In his book Pathways to Bliss: Mythology and Personal Transformation, Professor Joseph Campbell asks a question that I haven’t been able to escape: “In the West, you have the liberty and the obligation of finding out what your destiny is. You can discover it for yourself. But do you?”  

Are you following your destiny? Are you willing to leave the path of comfort and ease to one of danger and discomfort to achieve it? 

Destiny. Purpose. Courage to answer the call. These are themes I’ve been wrestling with over the last year. It’s not easy to think deeply like this. As a matter of fact, it’s almost impossible. In today’s world, it’s easier to live a distracted life than a deliberate one. We spend most of our waking hours trying to stay on top of our professional and personal commitments. To unplug from the stressors of life, we binge watch entire seasons of our favorite shows, and then watch other episodes suggested by an algorithm. And when we do have quiet time, we take our phones out to check notifications, scroll through social media apps, and stay up to date on the hourly breaking news.

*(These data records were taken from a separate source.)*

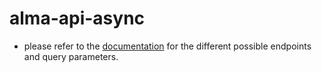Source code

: # alma-api-async
- please refer to the [documentation](https://alma-api.onrender.com/) for the different possible endpoints and query parameters.
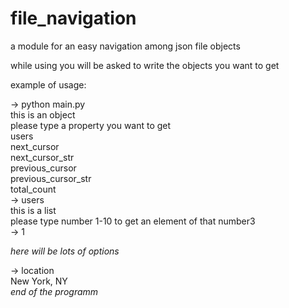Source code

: # file_navigation

a module for an easy navigation among json file objects

while using you will be asked to write the objects you want to get

example of usage:

-> python main.py  
this is an object  
please type a property you want to get  
users  
next_cursor  
next_cursor_str  
previous_cursor  
previous_cursor_str  
total_count  
-> users  
this is a list  
please type number 1-10 to get an element of that number3  
-> 1  

*here will be lots of options*  

-> location  
New York, NY  
*end of the programm*  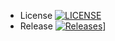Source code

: * License [![LICENSE](https://img.shields.io/github/license/Shvoruk/sqlreports.svg?style=flat-square)](https://github.com/Shvoruk/sqlreports/blob/master/LICENSE)
* Release [![Releases](https://img.shields.io/github/release/Shvoruk/sqlreports/all.svg?style=flat-square)](https://github.com/Shvoruk/sqlreports/releases)]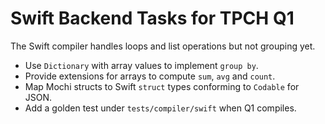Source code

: # Swift Backend Tasks for TPCH Q1

The Swift compiler handles loops and list operations but not grouping yet.

- Use `Dictionary` with array values to implement `group by`.
- Provide extensions for arrays to compute `sum`, `avg` and `count`.
- Map Mochi structs to Swift `struct` types conforming to `Codable` for JSON.
- Add a golden test under `tests/compiler/swift` when Q1 compiles.
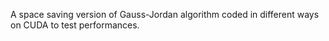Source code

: 
A space saving version of Gauss-Jordan algorithm coded in different ways on CUDA to test performances.

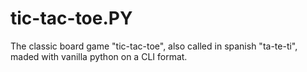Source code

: # tic-tac-toe.PY
The classic board game "tic-tac-toe", also called in spanish "ta-te-ti", maded with vanilla python on a CLI format.
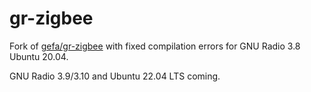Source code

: # gr-zigbee

Fork of [gefa/gr-zigbee](https://github.com/gefa/gr-zigbee) with fixed compilation errors for GNU Radio 3.8 Ubuntu 20.04.

GNU Radio 3.9/3.10 and Ubuntu 22.04 LTS coming.
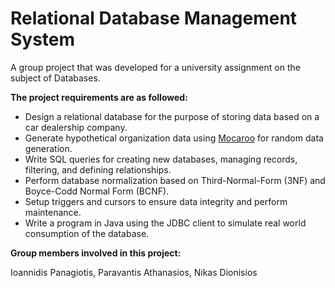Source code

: # Relational Database Management System
A group project that was developed for a university assignment on the subject of Databases.

**The project requirements are as followed:**
- Design a relational database for the purpose of storing data based on a car dealership company.
- Generate hypothetical organization data using [Mocaroo](https://www.mockaroo.com/) for random data generation.
- Write SQL queries for creating new databases, managing records, filtering, and defining relationships.
- Perform database normalization based on Third-Normal-Form (3NF) and Boyce-Codd Normal Form (BCNF).
- Setup triggers and cursors to ensure data integrity and perform maintenance.
- Write a program in Java using the JDBC client to simulate real world consumption of the database.

**Group members involved in this project:**

Ioannidis Panagiotis, Paravantis Athanasios, Nikas Dionisios
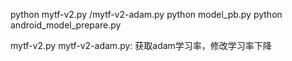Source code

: python mytf-v2.py /mytf-v2-adam.py
python model_pb.py
python android_model_prepare.py



mytf-v2.py
mytf-v2-adam.py: 获取adam学习率，修改学习率下降
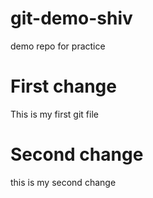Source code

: # git-demo-shiv
demo repo for practice

# First change
This is my first git file

# Second change
this is my second change
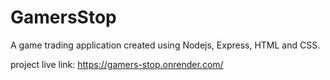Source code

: # GamersStop
A game trading application created using Nodejs, Express, HTML and CSS.

project live link: https://gamers-stop.onrender.com/

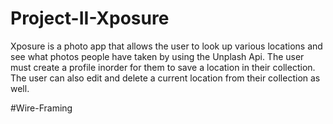 # Project-II-Xposure

Xposure is a photo app that allows the user to look up various locations and see what photos people have taken by using the Unplash Api. The user must create a profile inorder for them to save a location in their collection. The user can also edit and delete a current location from their collection as well. 

#Wire-Framing 

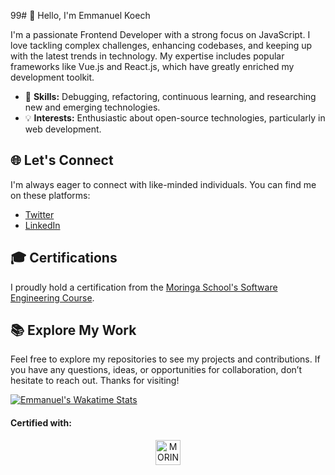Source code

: 99# 👋 Hello, I'm Emmanuel Koech  

I'm a passionate Frontend Developer with a strong focus on JavaScript. I love tackling complex challenges, enhancing codebases, and keeping up with the latest trends in technology. My expertise includes popular frameworks like Vue.js and React.js, which have greatly enriched my development toolkit.  

- 🧰 **Skills:** Debugging, refactoring, continuous learning, and researching new and emerging technologies.  
- 💡 **Interests:** Enthusiastic about open-source technologies, particularly in web development.  

## 🌐 Let's Connect  

I'm always eager to connect with like-minded individuals. You can find me on these platforms:  

- [Twitter](https://twitter.com/___koech)  
- [LinkedIn](https://www.linkedin.com/in/emmanuel-koech-79368b21a/)  

## 🎓 Certifications  

I proudly hold a certification from the [Moringa School's Software Engineering Course](https://moringaschool.com/courses/software-engineering-course-online/).  

## 📚 Explore My Work  

Feel free to explore my repositories to see my projects and contributions. If you have any questions, ideas, or opportunities for collaboration, don’t hesitate to reach out. Thanks for visiting!  

[![Emmanuel's Wakatime Stats](https://github-readme-stats.vercel.app/api/wakatime?username=emmanuel687&layout=compact)](https://wakatime.com/@emmanuel687)  

<div align="center">  
  <h4 align="left">Certified with:</h4>  
  <a href="https://moringaschool.com/courses/software-engineering-course-online/?gclid=EAIaIQobChMIvPCJub6Z-wIVRuN3Ch3Z3AlAEAAYASAAEgKBBvD_BwE">  
    <img alt="MORINGA" width="40px" src="https://pbs.twimg.com/profile_images/1489569110040141826/ZzZgytR8_400x400.png" />  
  </a> 
 
</div>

What if destiny is calling and we’re not listening?

For those of you who aren’t familiar with Joseph Campbell or his work, he is the man behind the concept of The Hero’s Journey, which he discusses in his book The Hero with a Thousand Faces. It’s a universal pattern or plot that appears in myths, religions, and literature regardless of culture or historical period. His writings have influenced artists such as George Lucas, the founders of Pixar, and many of today’s bestselling authors. 

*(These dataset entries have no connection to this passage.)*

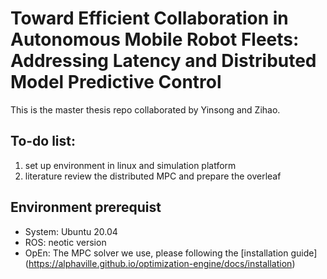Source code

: # Toward Efficient Collaboration in Autonomous Mobile Robot Fleets: Addressing Latency and Distributed Model Predictive Control

This is the master thesis repo collaborated by Yinsong and Zihao.

## **To-do list:**
1. set up environment in linux and simulation platform
2. literature review the distributed MPC and prepare the overleaf 

## **Environment prerequist**
- System: Ubuntu 20.04
- ROS: neotic version
- OpEn: The MPC solver we use, please following the [installation guide] (https://alphaville.github.io/optimization-engine/docs/installation)
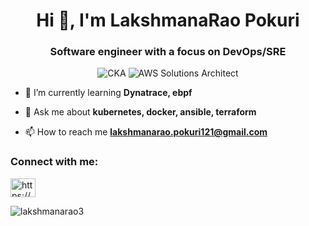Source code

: <h1 align="center">Hi 👋, I'm LakshmanaRao Pokuri</h1>
<h3 align="center">Software engineer with a focus on DevOps/SRE</h3>

<p align="center">
  <img src="https://img.shields.io/badge/CKA-Certified%20Kubernetes%20Administrator-blue" alt="CKA">
  <img src="https://img.shields.io/badge/AWS%20Solutions%20Architect-Associate-yellow" alt="AWS Solutions Architect">
</p>

- 🌱 I’m currently learning **Dynatrace, ebpf**

- 💬 Ask me about **kubernetes, docker, ansible, terraform**

- 📫 How to reach me **lakshmanarao.pokuri121@gmail.com**

<h3 align="left">Connect with me:</h3>
<p align="left">
<a href="https://www.linkedin.com/in/lakshmanarao-pokuri/" target="blank"><img align="center" src="https://raw.githubusercontent.com/rahuldkjain/github-profile-readme-generator/master/src/images/icons/Social/linked-in-alt.svg" alt="https://www.linkedin.com/in/lakshmanarao-pokuri/" height="30" width="40" /></a>
</p>

<p><img align="center" src="https://github-readme-stats.vercel.app/api/top-langs?username=lakshmanarao3&show_icons=true&locale=en&layout=compact" alt="lakshmanarao3" /></p>
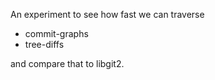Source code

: An experiment to see how fast we can traverse

* commit-graphs
* tree-diffs

and compare that to libgit2.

The Hero’s Journey is the story of our call to do something greater with our lives, something in service to others. It requires us to go inward to do the tough work of figuring out who we are and what gift is inside of us, and then return outward to our communities with that gift in hand. Campbell argues that if we are open to it, the Hero’s Journey can help us work out the plot of our lives.

As I read more and more about the journey, I see the plot everywhere. I see it in movies. I see it in books. I see it in the lives in the biographies I’ve read.

I see it in my own life. 

I thought I knew myself until I started doing the deep internal work required of the Hero’s Journey. As Richard Rohr wrote in Falling Upward, “Life is a matter of becoming fully and consciously who we already are, but it is a self that we largely do not know.”

What if, in all the noise and all the commitments our younger selves made, we’re missing the current call to fulfill our unique destiny? Or, what if we’ve felt the pull towards something greater, but haven’t taken the time to give it a second thought, and remained living in a way that doesn’t  live up to our untapped potential? Or, what if the fear of the unknown was too great, so we’ve shut the door on the Hero’s Journey?  

Maybe reading, writing, and reflection could have given us the space to think through these things, but we didn’t make the time for it. I know. For the longest time I felt like I couldn’t make the time.  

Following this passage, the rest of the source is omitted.